Publisher Note: Being the baby boomer generation we instigated the sexual revolution and now 50% of all marriages end in divorce is there a correlation?

If you are starting a new relationship, maybe you should try something different with this new relationships and heed Michael’s advice below.


Photo Credit:Holy Redeemer Streatham


Guest post on Love, Marriage and Sex by Relationship Expert Michael Webb

The other day a friend was sharing with Athena and me that when
their first son was born they were so excited at the new adventure
that they did some things they later regretted. One of those things
was to begin feeding him solid foods when he was only two months
old. Practically every authority recommends that you wait until a
baby is at least five or six months until they begin eating foods.
Their digestive systems aren’t typically mature enough to handle
solids and you greatly increase a child’s chance of having
allergies and other problems if you introduce food too soon.

Now here is some advice many of you probably don’t want to hear
about what you shouldn’t do early on in your relationship and I’ll
probably get a lot of nasty mail because of it. But I don’t write
on tough issues to be popular. I write it to help people have
blissful relationships.

If you want to have a blissful relationship, don’t ruin the chances
by introducing things into your relationship until you are ready
for it.

I’m constantly bewildered when people can’t figure out why they
keep having failed relationships when they muddle them with
physical intimacy. It’s fairly common for couples to kiss on their
first date, begin caressing soon afterwards and start a sexual
relationship within a few weeks or months of knowing each other.

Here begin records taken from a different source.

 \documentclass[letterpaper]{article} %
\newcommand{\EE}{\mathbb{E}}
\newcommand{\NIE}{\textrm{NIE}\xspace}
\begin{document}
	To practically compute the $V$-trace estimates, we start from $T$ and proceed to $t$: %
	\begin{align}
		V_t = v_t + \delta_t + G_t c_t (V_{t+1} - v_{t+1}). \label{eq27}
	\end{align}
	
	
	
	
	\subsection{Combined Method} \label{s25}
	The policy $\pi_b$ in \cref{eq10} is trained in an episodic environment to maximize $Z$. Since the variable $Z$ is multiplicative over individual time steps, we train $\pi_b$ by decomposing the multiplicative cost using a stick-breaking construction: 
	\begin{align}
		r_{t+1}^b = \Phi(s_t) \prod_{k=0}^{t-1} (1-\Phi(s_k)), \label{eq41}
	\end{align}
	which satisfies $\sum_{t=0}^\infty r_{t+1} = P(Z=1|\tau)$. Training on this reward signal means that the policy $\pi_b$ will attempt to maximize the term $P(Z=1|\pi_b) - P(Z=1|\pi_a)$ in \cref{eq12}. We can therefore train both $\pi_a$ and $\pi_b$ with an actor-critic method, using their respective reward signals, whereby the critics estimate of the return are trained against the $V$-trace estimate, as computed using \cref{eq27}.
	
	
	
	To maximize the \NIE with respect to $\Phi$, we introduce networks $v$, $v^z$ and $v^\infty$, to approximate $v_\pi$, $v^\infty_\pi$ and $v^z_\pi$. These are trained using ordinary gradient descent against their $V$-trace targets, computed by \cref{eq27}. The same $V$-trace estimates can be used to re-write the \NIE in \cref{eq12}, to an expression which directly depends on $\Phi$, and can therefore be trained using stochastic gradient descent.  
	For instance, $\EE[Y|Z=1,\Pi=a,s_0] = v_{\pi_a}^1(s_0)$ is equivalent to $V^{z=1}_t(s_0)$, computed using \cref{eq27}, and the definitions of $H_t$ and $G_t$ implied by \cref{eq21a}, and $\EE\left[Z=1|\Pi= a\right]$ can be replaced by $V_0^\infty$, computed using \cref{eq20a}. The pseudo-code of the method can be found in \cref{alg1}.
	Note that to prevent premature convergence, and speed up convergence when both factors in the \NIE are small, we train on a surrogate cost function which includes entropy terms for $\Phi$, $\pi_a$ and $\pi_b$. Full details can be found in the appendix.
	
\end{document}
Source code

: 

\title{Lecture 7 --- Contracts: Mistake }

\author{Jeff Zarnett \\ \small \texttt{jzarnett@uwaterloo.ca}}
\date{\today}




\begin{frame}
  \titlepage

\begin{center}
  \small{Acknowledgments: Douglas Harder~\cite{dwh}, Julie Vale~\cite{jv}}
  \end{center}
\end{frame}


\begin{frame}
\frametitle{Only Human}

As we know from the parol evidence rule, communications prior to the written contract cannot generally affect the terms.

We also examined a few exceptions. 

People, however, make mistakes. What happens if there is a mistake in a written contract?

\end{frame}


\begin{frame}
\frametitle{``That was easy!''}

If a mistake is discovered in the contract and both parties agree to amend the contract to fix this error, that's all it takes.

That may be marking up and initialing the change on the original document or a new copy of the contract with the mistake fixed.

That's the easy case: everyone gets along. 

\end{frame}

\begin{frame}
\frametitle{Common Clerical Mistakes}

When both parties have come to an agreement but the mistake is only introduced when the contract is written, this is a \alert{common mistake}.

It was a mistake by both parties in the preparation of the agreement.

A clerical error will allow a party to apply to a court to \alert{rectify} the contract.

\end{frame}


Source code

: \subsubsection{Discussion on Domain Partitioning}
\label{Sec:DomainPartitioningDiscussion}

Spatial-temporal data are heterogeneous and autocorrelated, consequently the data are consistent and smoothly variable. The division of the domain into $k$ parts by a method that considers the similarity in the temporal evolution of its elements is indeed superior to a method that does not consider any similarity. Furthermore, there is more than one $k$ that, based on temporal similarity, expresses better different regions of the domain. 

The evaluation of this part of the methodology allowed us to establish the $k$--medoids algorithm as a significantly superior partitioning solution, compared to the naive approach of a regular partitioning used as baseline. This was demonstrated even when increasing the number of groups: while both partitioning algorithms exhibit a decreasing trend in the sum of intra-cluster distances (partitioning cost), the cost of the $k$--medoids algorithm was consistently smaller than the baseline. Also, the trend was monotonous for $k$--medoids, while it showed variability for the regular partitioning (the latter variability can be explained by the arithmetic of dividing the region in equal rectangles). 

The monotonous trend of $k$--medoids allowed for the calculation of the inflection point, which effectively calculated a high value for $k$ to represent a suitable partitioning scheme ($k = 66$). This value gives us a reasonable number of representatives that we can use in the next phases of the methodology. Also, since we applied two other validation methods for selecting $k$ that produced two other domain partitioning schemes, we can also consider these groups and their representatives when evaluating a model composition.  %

While I’m not going to tell you how long you should wait to begin
kissing, hugging and making non-sexual contact, I’m going to boldly
state that our bodies and minds are not designed for sexual
relationships until marriage/life-time commitment. The two go hand
and hand and to try to separate them causes a lot of emotional turmoil
in our relationships.

The average American has ten sexual partners before they are
married. They either think each partner is “the one” or they think
sex is so wonderful they don’t want to miss out on the opportunity.
Sex is indeed wonderful and very special and saving it for the
wedding night is treating it as something special. Sharing it with
practically everyone you date makes it rather ordinary.

Here are just a few of the emotional problems pre-marital sex can
cause:

* When you sleep with someone you aren’t married to, they begin to
get concerned with how many other people you have slept with.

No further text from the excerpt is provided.